TASK ITEM: Each entry must appear in the answer exactly as written.

Records contained in a dataset:
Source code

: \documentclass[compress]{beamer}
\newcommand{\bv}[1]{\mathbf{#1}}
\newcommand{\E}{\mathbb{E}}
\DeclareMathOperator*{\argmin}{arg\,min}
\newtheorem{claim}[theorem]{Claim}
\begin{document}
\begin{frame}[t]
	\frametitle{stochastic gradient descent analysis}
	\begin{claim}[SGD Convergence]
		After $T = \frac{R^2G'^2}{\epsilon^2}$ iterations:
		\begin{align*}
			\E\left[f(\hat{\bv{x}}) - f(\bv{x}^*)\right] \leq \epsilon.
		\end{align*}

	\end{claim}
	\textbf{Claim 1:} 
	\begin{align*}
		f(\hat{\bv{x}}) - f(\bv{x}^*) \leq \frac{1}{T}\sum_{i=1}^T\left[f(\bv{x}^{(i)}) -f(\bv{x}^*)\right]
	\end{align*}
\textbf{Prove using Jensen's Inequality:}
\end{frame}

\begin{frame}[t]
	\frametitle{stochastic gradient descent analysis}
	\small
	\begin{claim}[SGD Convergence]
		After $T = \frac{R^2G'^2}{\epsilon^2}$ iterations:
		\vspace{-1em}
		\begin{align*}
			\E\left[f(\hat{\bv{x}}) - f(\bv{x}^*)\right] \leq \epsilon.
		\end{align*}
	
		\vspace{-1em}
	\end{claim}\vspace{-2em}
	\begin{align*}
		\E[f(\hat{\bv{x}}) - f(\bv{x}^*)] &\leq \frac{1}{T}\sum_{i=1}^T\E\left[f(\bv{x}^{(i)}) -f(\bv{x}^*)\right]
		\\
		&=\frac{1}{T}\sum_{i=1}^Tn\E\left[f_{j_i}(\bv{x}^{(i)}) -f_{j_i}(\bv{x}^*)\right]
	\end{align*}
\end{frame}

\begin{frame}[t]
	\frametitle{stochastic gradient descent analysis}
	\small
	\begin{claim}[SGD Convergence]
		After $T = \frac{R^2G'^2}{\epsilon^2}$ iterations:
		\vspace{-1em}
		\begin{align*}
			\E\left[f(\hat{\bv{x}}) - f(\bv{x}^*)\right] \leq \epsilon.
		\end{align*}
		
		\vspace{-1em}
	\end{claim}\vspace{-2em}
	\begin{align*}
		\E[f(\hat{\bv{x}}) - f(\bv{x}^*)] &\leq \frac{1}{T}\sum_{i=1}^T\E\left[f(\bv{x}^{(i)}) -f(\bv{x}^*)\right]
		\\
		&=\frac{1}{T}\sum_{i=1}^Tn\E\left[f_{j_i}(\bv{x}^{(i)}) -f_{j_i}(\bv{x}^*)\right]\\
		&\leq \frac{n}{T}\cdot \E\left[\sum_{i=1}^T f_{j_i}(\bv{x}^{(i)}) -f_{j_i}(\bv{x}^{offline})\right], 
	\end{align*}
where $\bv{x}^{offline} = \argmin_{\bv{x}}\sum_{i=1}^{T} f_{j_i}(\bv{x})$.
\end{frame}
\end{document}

WRITTEN ANSWER:
Source code

: \documentclass[compress]{beamer}
\newcommand{\bv}[1]{\mathbf{#1}}
\newcommand{\E}{\mathbb{E}}
\DeclareMathOperator*{\argmin}{arg\,min}
\newtheorem{claim}[theorem]{Claim}
\begin{document}
\begin{frame}[t]
	\frametitle{stochastic gradient descent analysis}
	\begin{claim}[SGD Convergence]
		After $T = \frac{R^2G'^2}{\epsilon^2}$ iterations:
		\begin{align*}
			\E\left[f(\hat{\bv{x}}) - f(\bv{x}^*)\right] \leq \epsilon.
		\end{align*}

	\end{claim}
	\textbf{Claim 1:} 
	\begin{align*}
		f(\hat{\bv{x}}) - f(\bv{x}^*) \leq \frac{1}{T}\sum_{i=1}^T\left[f(\bv{x}^{(i)}) -f(\bv{x}^*)\right]
	\end{align*}
\textbf{Prove using Jensen's Inequality:}
\end{frame}

\begin{frame}[t]
	\frametitle{stochastic gradient descent analysis}
	\small
	\begin{claim}[SGD Convergence]
		After $T = \frac{R^2G'^2}{\epsilon^2}$ iterations:
		\vspace{-1em}
		\begin{align*}
			\E\left[f(\hat{\bv{x}}) - f(\bv{x}^*)\right] \leq \epsilon.
		\end{align*}
	
		\vspace{-1em}
	\end{claim}\vspace{-2em}
	\begin{align*}
		\E[f(\hat{\bv{x}}) - f(\bv{x}^*)] &\leq \frac{1}{T}\sum_{i=1}^T\E\left[f(\bv{x}^{(i)}) -f(\bv{x}^*)\right]
		\\
		&=\frac{1}{T}\sum_{i=1}^Tn\E\left[f_{j_i}(\bv{x}^{(i)}) -f_{j_i}(\bv{x}^*)\right]
	\end{align*}
\end{frame}

\begin{frame}[t]
	\frametitle{stochastic gradient descent analysis}
	\small
	\begin{claim}[SGD Convergence]
		After $T = \frac{R^2G'^2}{\epsilon^2}$ iterations:
		\vspace{-1em}
		\begin{align*}
			\E\left[f(\hat{\bv{x}}) - f(\bv{x}^*)\right] \leq \epsilon.
		\end{align*}
		
		\vspace{-1em}
	\end{claim}\vspace{-2em}
	\begin{align*}
		\E[f(\hat{\bv{x}}) - f(\bv{x}^*)] &\leq \frac{1}{T}\sum_{i=1}^T\E\left[f(\bv{x}^{(i)}) -f(\bv{x}^*)\right]
		\\
		&=\frac{1}{T}\sum_{i=1}^Tn\E\left[f_{j_i}(\bv{x}^{(i)}) -f_{j_i}(\bv{x}^*)\right]\\
		&\leq \frac{n}{T}\cdot \E\left[\sum_{i=1}^T f_{j_i}(\bv{x}^{(i)}) -f_{j_i}(\bv{x}^{offline})\right], 
	\end{align*}
where $\bv{x}^{offline} = \argmin_{\bv{x}}\sum_{i=1}^{T} f_{j_i}(\bv{x})$.
\end{frame}
\end{document}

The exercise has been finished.